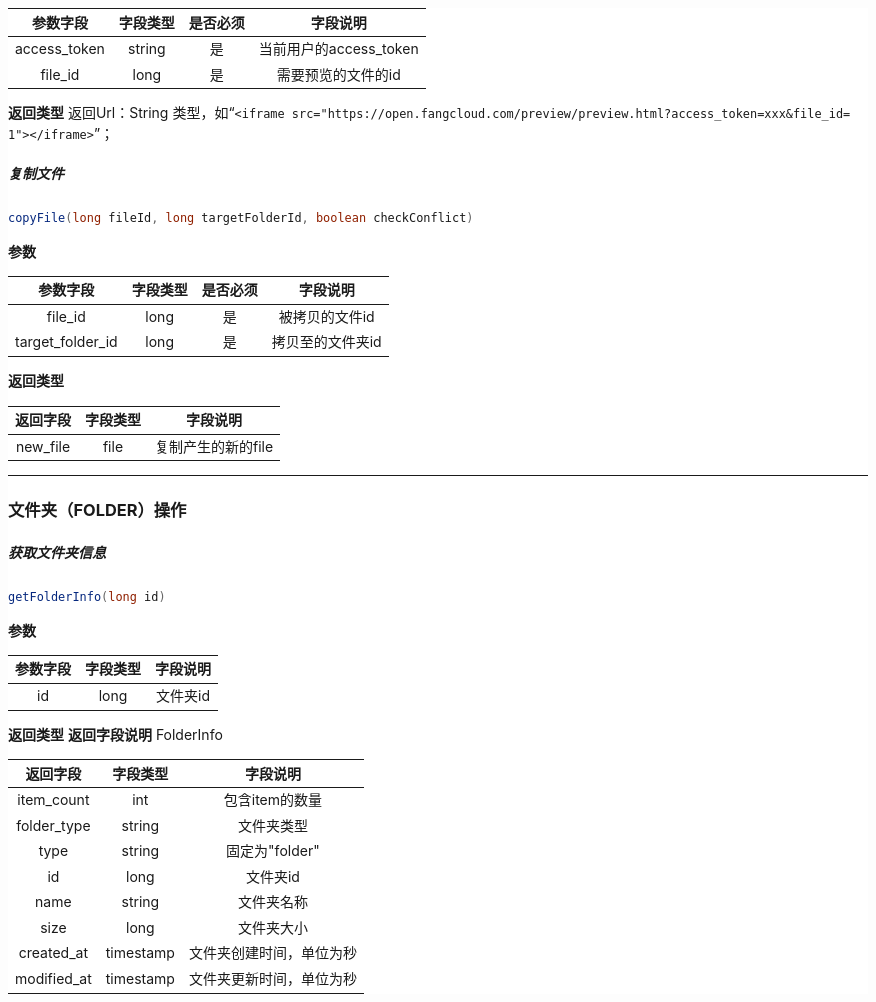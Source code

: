 |     参数字段     |  字段类型  | 是否必须 |字段说明    |
| :----------: | :----: | :--: | :---------------: |
| access_token | string |  是   | 当前用户的access_token |
|   file_id    |  long  |  是   |    需要预览的文件的id     |

**返回类型**
返回Url：String 类型，如“`<iframe src="https://open.fangcloud.com/preview/preview.html?access_token=xxx&file_id=1"></iframe>`”；

##### 复制文件


```java
copyFile(long fileId, long targetFolderId, boolean checkConflict)
```

**参数**

| 参数字段 | 字段类型 | 是否必须 |   字段说明|
| :--------------: | :--: | :--: | :-------: |
|     file_id      | long |  是   | 被拷贝的文件id  |
| target_folder_id | long |  是   | 拷贝至的文件夹id |


**返回类型**

|   返回字段   | 字段类型 |    字段说明     |
| :------: | :--: | :---------: |
| new_file | file | 复制产生的新的file |

<hr>



### 文件夹（FOLDER）操作

##### 获取文件夹信息
```java
getFolderInfo(long id)
```

**参数**

| 参数字段 | 字段类型 | 字段说明  |
| :--: | :--: | :---: |
|  id  | long | 文件夹id |


**返回类型**
**返回字段说明**
FolderInfo

|    返回字段     |   字段类型    |      字段说明       |
| :---------: | :-------: | :-------------: |
| item_count  |    int    |    包含item的数量    |
| folder_type |  string   |      文件夹类型      |
|    type     |  string   |   固定为"folder"   |
|     id      |   long    |      文件夹id      |
|    name     |  string   |      文件夹名称      |
|    size     |   long    |      文件夹大小      |
| created_at  | timestamp |  文件夹创建时间，单位为秒   |
| modified_at | timestamp |  文件夹更新时间，单位为秒   |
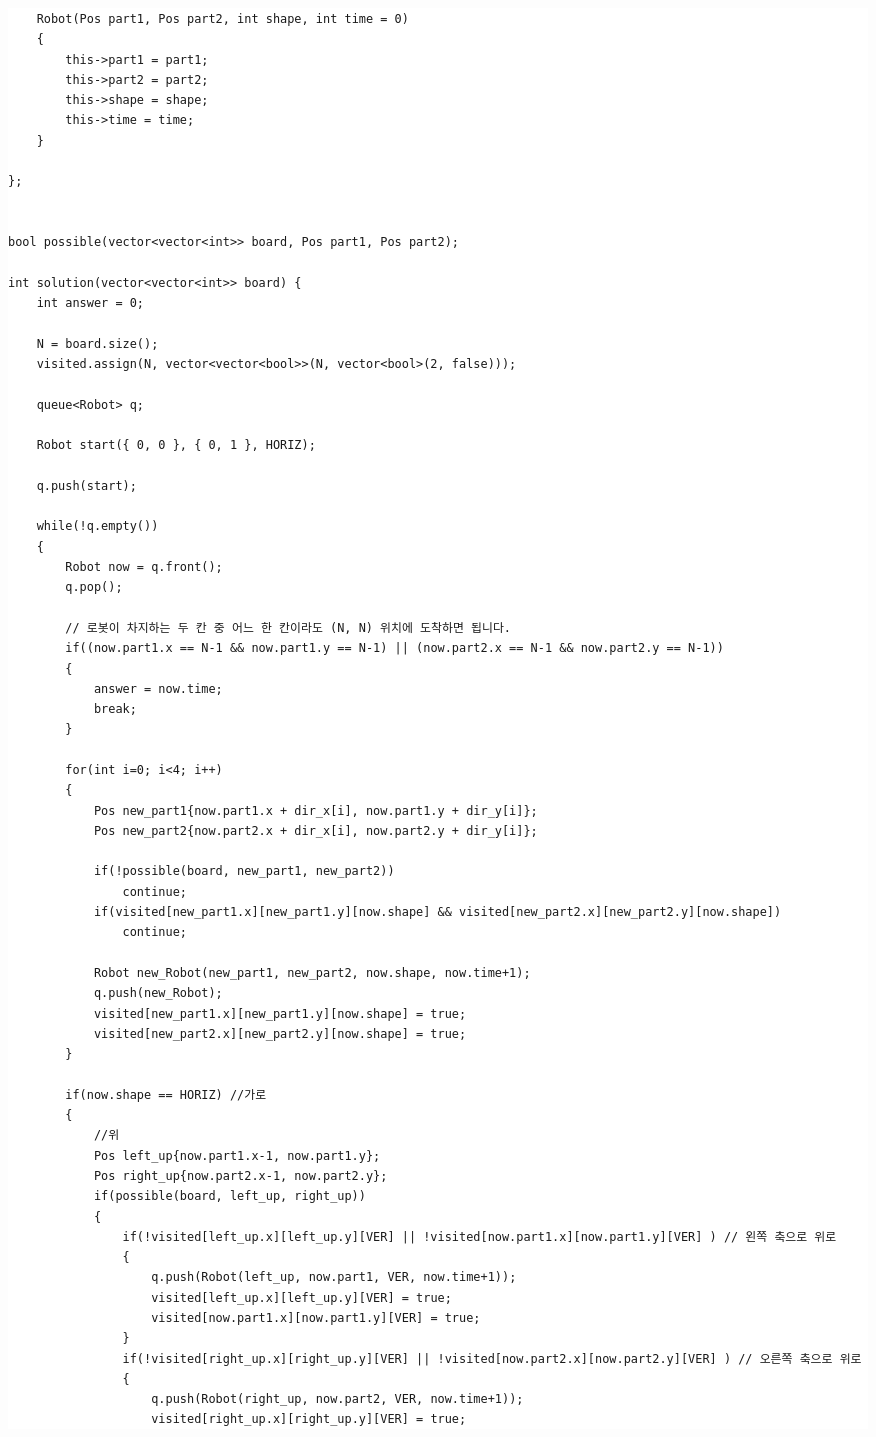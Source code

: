         Robot(Pos part1, Pos part2, int shape, int time = 0)
        {
            this->part1 = part1;
            this->part2 = part2;
            this->shape = shape;
            this->time = time;
        }
        
    };


    bool possible(vector<vector<int>> board, Pos part1, Pos part2);

    int solution(vector<vector<int>> board) {
        int answer = 0;

        N = board.size();
        visited.assign(N, vector<vector<bool>>(N, vector<bool>(2, false)));

        queue<Robot> q;
    
        Robot start({ 0, 0 }, { 0, 1 }, HORIZ);

        q.push(start);
        
        while(!q.empty())
        {
            Robot now = q.front();
            q.pop();
            
            // 로봇이 차지하는 두 칸 중 어느 한 칸이라도 (N, N) 위치에 도착하면 됩니다.
            if((now.part1.x == N-1 && now.part1.y == N-1) || (now.part2.x == N-1 && now.part2.y == N-1))
            {
                answer = now.time;
                break;
            }
            
            for(int i=0; i<4; i++)
            {
                Pos new_part1{now.part1.x + dir_x[i], now.part1.y + dir_y[i]};
                Pos new_part2{now.part2.x + dir_x[i], now.part2.y + dir_y[i]};
    
                if(!possible(board, new_part1, new_part2))
                    continue;
                if(visited[new_part1.x][new_part1.y][now.shape] && visited[new_part2.x][new_part2.y][now.shape])
                    continue;
                
                Robot new_Robot(new_part1, new_part2, now.shape, now.time+1);
                q.push(new_Robot);
                visited[new_part1.x][new_part1.y][now.shape] = true;
                visited[new_part2.x][new_part2.y][now.shape] = true;
            }
            
            if(now.shape == HORIZ) //가로
            {
                //위
                Pos left_up{now.part1.x-1, now.part1.y};
                Pos right_up{now.part2.x-1, now.part2.y};
                if(possible(board, left_up, right_up)) 
                {
                    if(!visited[left_up.x][left_up.y][VER] || !visited[now.part1.x][now.part1.y][VER] ) // 왼쪽 축으로 위로
                    {
                        q.push(Robot(left_up, now.part1, VER, now.time+1));
                        visited[left_up.x][left_up.y][VER] = true;
                        visited[now.part1.x][now.part1.y][VER] = true;
                    }
                    if(!visited[right_up.x][right_up.y][VER] || !visited[now.part2.x][now.part2.y][VER] ) // 오른쪽 축으로 위로
                    {
                        q.push(Robot(right_up, now.part2, VER, now.time+1));
                        visited[right_up.x][right_up.y][VER] = true;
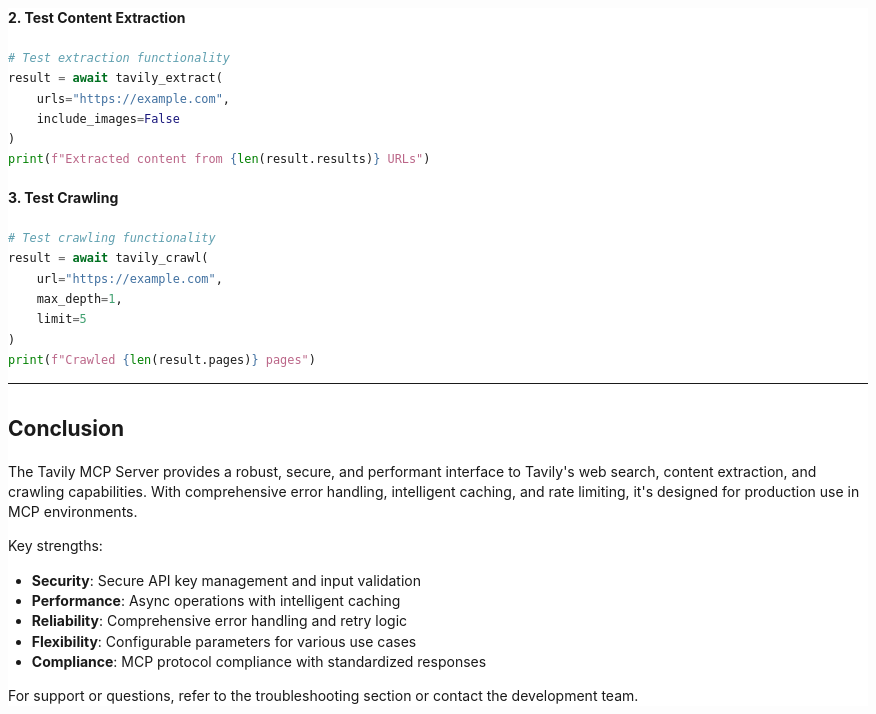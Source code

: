 #### 2. Test Content Extraction
```python
# Test extraction functionality
result = await tavily_extract(
    urls="https://example.com",
    include_images=False
)
print(f"Extracted content from {len(result.results)} URLs")
```

#### 3. Test Crawling
```python
# Test crawling functionality
result = await tavily_crawl(
    url="https://example.com",
    max_depth=1,
    limit=5
)
print(f"Crawled {len(result.pages)} pages")
```

---

## Conclusion

The Tavily MCP Server provides a robust, secure, and performant interface to Tavily's web search, content extraction, and crawling capabilities. With comprehensive error handling, intelligent caching, and rate limiting, it's designed for production use in MCP environments.

Key strengths:
- **Security**: Secure API key management and input validation
- **Performance**: Async operations with intelligent caching
- **Reliability**: Comprehensive error handling and retry logic
- **Flexibility**: Configurable parameters for various use cases
- **Compliance**: MCP protocol compliance with standardized responses

For support or questions, refer to the troubleshooting section or contact the development team.
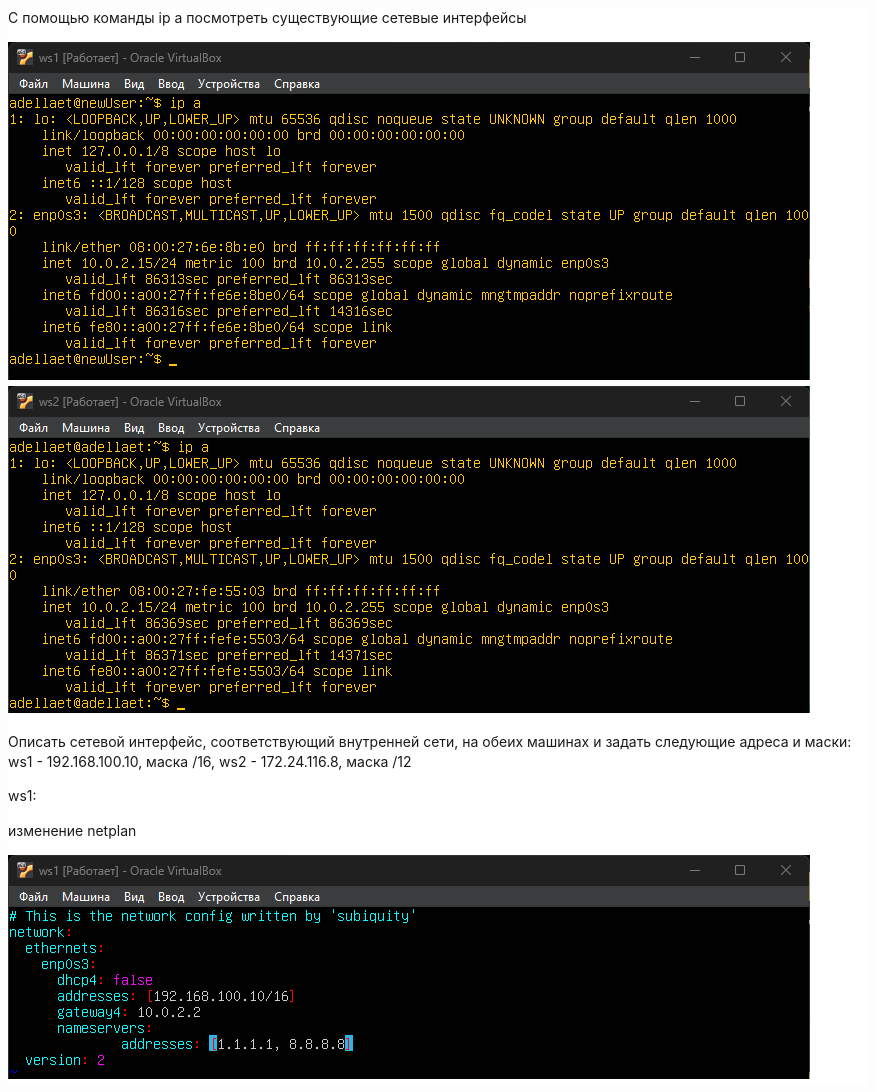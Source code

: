 <p>С помощью команды ip a посмотреть существующие сетевые интерфейсы</p>
<img src="screens/Part2(1).png">
<img src="screens/Part2(2).png">

<p>Описать сетевой интерфейс, соответствующий внутренней сети, на обеих машинах и задать следующие адреса и маски: ws1 - 192.168.100.10, маска /16, ws2 - 172.24.116.8, маска /12

ws1:

изменение netplan</p>
<img src="screens/Part2(3).png">
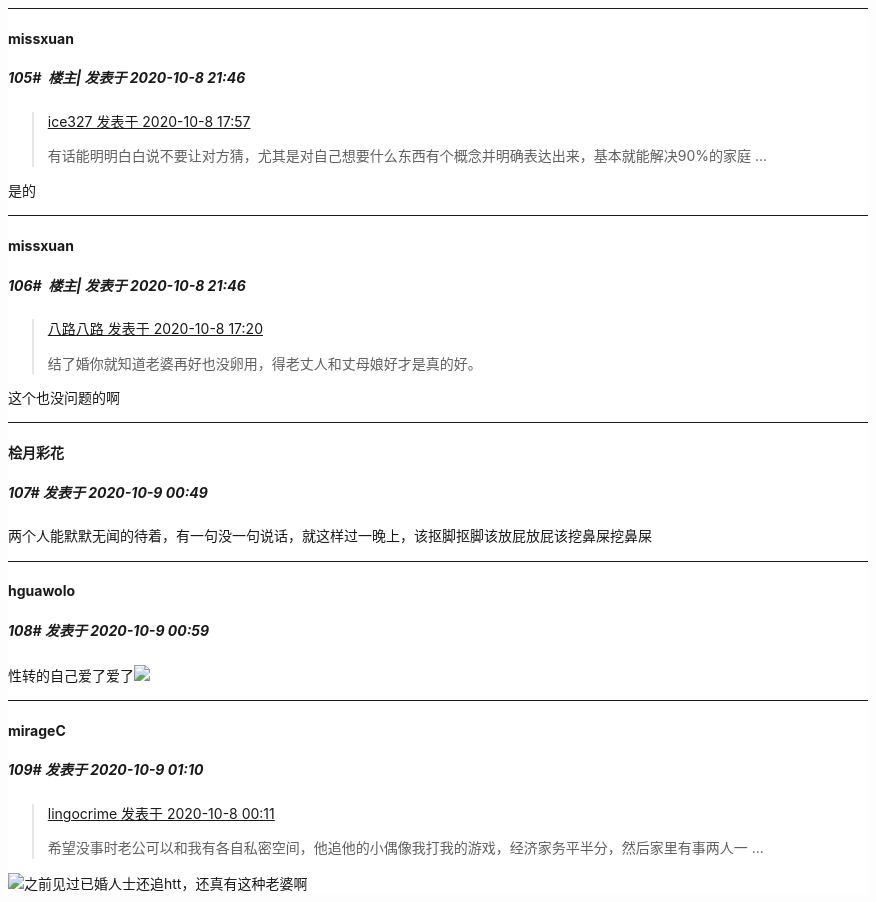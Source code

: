 
-----

####  missxuan  
##### 105#         楼主| 发表于 2020-10-8 21:46


<blockquote><a href="httphttps://bbs.saraba1st.com/2b/forum.php?mod=redirect&amp;goto=findpost&amp;pid=48988520&amp;ptid=1963785" target="_blank">ice327 发表于 2020-10-8 17:57</a>

有话能明明白白说不要让对方猜，尤其是对自己想要什么东西有个概念并明确表达出来，基本就能解决90%的家庭 ...</blockquote>
是的


-----

####  missxuan  
##### 106#         楼主| 发表于 2020-10-8 21:46


<blockquote><a href="httphttps://bbs.saraba1st.com/2b/forum.php?mod=redirect&amp;goto=findpost&amp;pid=48988162&amp;ptid=1963785" target="_blank">八路八路 发表于 2020-10-8 17:20</a>

结了婚你就知道老婆再好也没卵用，得老丈人和丈母娘好才是真的好。</blockquote>
这个也没问题的啊


-----

####  桧月彩花  
##### 107#       发表于 2020-10-9 00:49


两个人能默默无闻的待着，有一句没一句说话，就这样过一晚上，该抠脚抠脚该放屁放屁该挖鼻屎挖鼻屎


-----

####  hguawolo  
##### 108#       发表于 2020-10-9 00:59


性转的自己爱了爱了<img src="https://static.saraba1st.com/image/smiley/face2017/035.png" referrerpolicy="no-referrer">


-----

####  mirageC  
##### 109#       发表于 2020-10-9 01:10


<blockquote><a href="httphttps://bbs.saraba1st.com/2b/forum.php?mod=redirect&amp;goto=findpost&amp;pid=48982534&amp;ptid=1963785" target="_blank">lingocrime 发表于 2020-10-8 00:11</a>

希望没事时老公可以和我有各自私密空间，他追他的小偶像我打我的游戏，经济家务平半分，然后家里有事两人一 ...</blockquote>
<img src="https://static.saraba1st.com/image/smiley/face2017/001.png" referrerpolicy="no-referrer">之前见过已婚人士还追htt，还真有这种老婆啊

*-*-*

(Directions for this task): Would you restate the listing word for word without its pictures?

(Output of the exercise):
Source code

: |     参数字段     |  字段类型  | 是否必须 |字段说明    |
| :----------: | :----: | :--: | :---------------: |
| access_token | string |  是   | 当前用户的access_token |
|   file_id    |  long  |  是   |    需要预览的文件的id     |

**返回类型**
返回Url：String 类型，如“`<iframe src="https://open.fangcloud.com/preview/preview.html?access_token=xxx&file_id=1"></iframe>`”；

##### 复制文件


```java
copyFile(long fileId, long targetFolderId, boolean checkConflict)
```

**参数**

| 参数字段 | 字段类型 | 是否必须 |   字段说明|
| :--------------: | :--: | :--: | :-------: |
|     file_id      | long |  是   | 被拷贝的文件id  |
| target_folder_id | long |  是   | 拷贝至的文件夹id |


**返回类型**

|   返回字段   | 字段类型 |    字段说明     |
| :------: | :--: | :---------: |
| new_file | file | 复制产生的新的file |

<hr>



### 文件夹（FOLDER）操作

##### 获取文件夹信息
```java
getFolderInfo(long id)
```

**参数**

| 参数字段 | 字段类型 | 字段说明  |
| :--: | :--: | :---: |
|  id  | long | 文件夹id |


**返回类型**
**返回字段说明**
FolderInfo

|    返回字段     |   字段类型    |      字段说明       |
| :---------: | :-------: | :-------------: |
| item_count  |    int    |    包含item的数量    |
| folder_type |  string   |      文件夹类型      |
|    type     |  string   |   固定为"folder"   |
|     id      |   long    |      文件夹id      |
|    name     |  string   |      文件夹名称      |
|    size     |   long    |      文件夹大小      |
| created_at  | timestamp |  文件夹创建时间，单位为秒   |
| modified_at | timestamp |  文件夹更新时间，单位为秒   |
Source code

:         Robot(Pos part1, Pos part2, int shape, int time = 0)
        {
            this->part1 = part1;
            this->part2 = part2;
            this->shape = shape;
            this->time = time;
        }
        
    };


    bool possible(vector<vector<int>> board, Pos part1, Pos part2);

    int solution(vector<vector<int>> board) {
        int answer = 0;

        N = board.size();
        visited.assign(N, vector<vector<bool>>(N, vector<bool>(2, false)));

        queue<Robot> q;
    
        Robot start({ 0, 0 }, { 0, 1 }, HORIZ);

        q.push(start);
        
        while(!q.empty())
        {
            Robot now = q.front();
            q.pop();
            
            // 로봇이 차지하는 두 칸 중 어느 한 칸이라도 (N, N) 위치에 도착하면 됩니다.
            if((now.part1.x == N-1 && now.part1.y == N-1) || (now.part2.x == N-1 && now.part2.y == N-1))
            {
                answer = now.time;
                break;
            }
            
            for(int i=0; i<4; i++)
            {
                Pos new_part1{now.part1.x + dir_x[i], now.part1.y + dir_y[i]};
                Pos new_part2{now.part2.x + dir_x[i], now.part2.y + dir_y[i]};
    
                if(!possible(board, new_part1, new_part2))
                    continue;
                if(visited[new_part1.x][new_part1.y][now.shape] && visited[new_part2.x][new_part2.y][now.shape])
                    continue;
                
                Robot new_Robot(new_part1, new_part2, now.shape, now.time+1);
                q.push(new_Robot);
                visited[new_part1.x][new_part1.y][now.shape] = true;
                visited[new_part2.x][new_part2.y][now.shape] = true;
            }
            
            if(now.shape == HORIZ) //가로
            {
                //위
                Pos left_up{now.part1.x-1, now.part1.y};
                Pos right_up{now.part2.x-1, now.part2.y};
                if(possible(board, left_up, right_up)) 
                {
                    if(!visited[left_up.x][left_up.y][VER] || !visited[now.part1.x][now.part1.y][VER] ) // 왼쪽 축으로 위로
                    {
                        q.push(Robot(left_up, now.part1, VER, now.time+1));
                        visited[left_up.x][left_up.y][VER] = true;
                        visited[now.part1.x][now.part1.y][VER] = true;
                    }
                    if(!visited[right_up.x][right_up.y][VER] || !visited[now.part2.x][now.part2.y][VER] ) // 오른쪽 축으로 위로
                    {
                        q.push(Robot(right_up, now.part2, VER, now.time+1));
                        visited[right_up.x][right_up.y][VER] = true;
Source code

: #### 2. Test Content Extraction
```python
# Test extraction functionality
result = await tavily_extract(
    urls="https://example.com",
    include_images=False
)
print(f"Extracted content from {len(result.results)} URLs")
```

#### 3. Test Crawling
```python
# Test crawling functionality
result = await tavily_crawl(
    url="https://example.com",
    max_depth=1,
    limit=5
)
print(f"Crawled {len(result.pages)} pages")
```

---

## Conclusion

The Tavily MCP Server provides a robust, secure, and performant interface to Tavily's web search, content extraction, and crawling capabilities. With comprehensive error handling, intelligent caching, and rate limiting, it's designed for production use in MCP environments.

Key strengths:
- **Security**: Secure API key management and input validation
- **Performance**: Async operations with intelligent caching
- **Reliability**: Comprehensive error handling and retry logic
- **Flexibility**: Configurable parameters for various use cases
- **Compliance**: MCP protocol compliance with standardized responses

For support or questions, refer to the troubleshooting section or contact the development team.
Source code

: <p>С помощью команды ip a посмотреть существующие сетевые интерфейсы</p>
<img src="screens/Part2(1).png">
<img src="screens/Part2(2).png">

<p>Описать сетевой интерфейс, соответствующий внутренней сети, на обеих машинах и задать следующие адреса и маски: ws1 - 192.168.100.10, маска /16, ws2 - 172.24.116.8, маска /12

ws1:

изменение netplan</p>
<img src="screens/Part2(3).png">
Source code

: 
-----

####  missxuan  
##### 105#         楼主| 发表于 2020-10-8 21:46


<blockquote><a href="httphttps://bbs.saraba1st.com/2b/forum.php?mod=redirect&amp;goto=findpost&amp;pid=48988520&amp;ptid=1963785" target="_blank">ice327 发表于 2020-10-8 17:57</a>

有话能明明白白说不要让对方猜，尤其是对自己想要什么东西有个概念并明确表达出来，基本就能解决90%的家庭 ...</blockquote>
是的


-----

####  missxuan  
##### 106#         楼主| 发表于 2020-10-8 21:46


<blockquote><a href="httphttps://bbs.saraba1st.com/2b/forum.php?mod=redirect&amp;goto=findpost&amp;pid=48988162&amp;ptid=1963785" target="_blank">八路八路 发表于 2020-10-8 17:20</a>

结了婚你就知道老婆再好也没卵用，得老丈人和丈母娘好才是真的好。</blockquote>
这个也没问题的啊


-----

####  桧月彩花  
##### 107#       发表于 2020-10-9 00:49


两个人能默默无闻的待着，有一句没一句说话，就这样过一晚上，该抠脚抠脚该放屁放屁该挖鼻屎挖鼻屎


-----

####  hguawolo  
##### 108#       发表于 2020-10-9 00:59


性转的自己爱了爱了<img src="https://static.saraba1st.com/image/smiley/face2017/035.png" referrerpolicy="no-referrer">


-----

####  mirageC  
##### 109#       发表于 2020-10-9 01:10


<blockquote><a href="httphttps://bbs.saraba1st.com/2b/forum.php?mod=redirect&amp;goto=findpost&amp;pid=48982534&amp;ptid=1963785" target="_blank">lingocrime 发表于 2020-10-8 00:11</a>

希望没事时老公可以和我有各自私密空间，他追他的小偶像我打我的游戏，经济家务平半分，然后家里有事两人一 ...</blockquote>
<img src="https://static.saraba1st.com/image/smiley/face2017/001.png" referrerpolicy="no-referrer">之前见过已婚人士还追htt，还真有这种老婆啊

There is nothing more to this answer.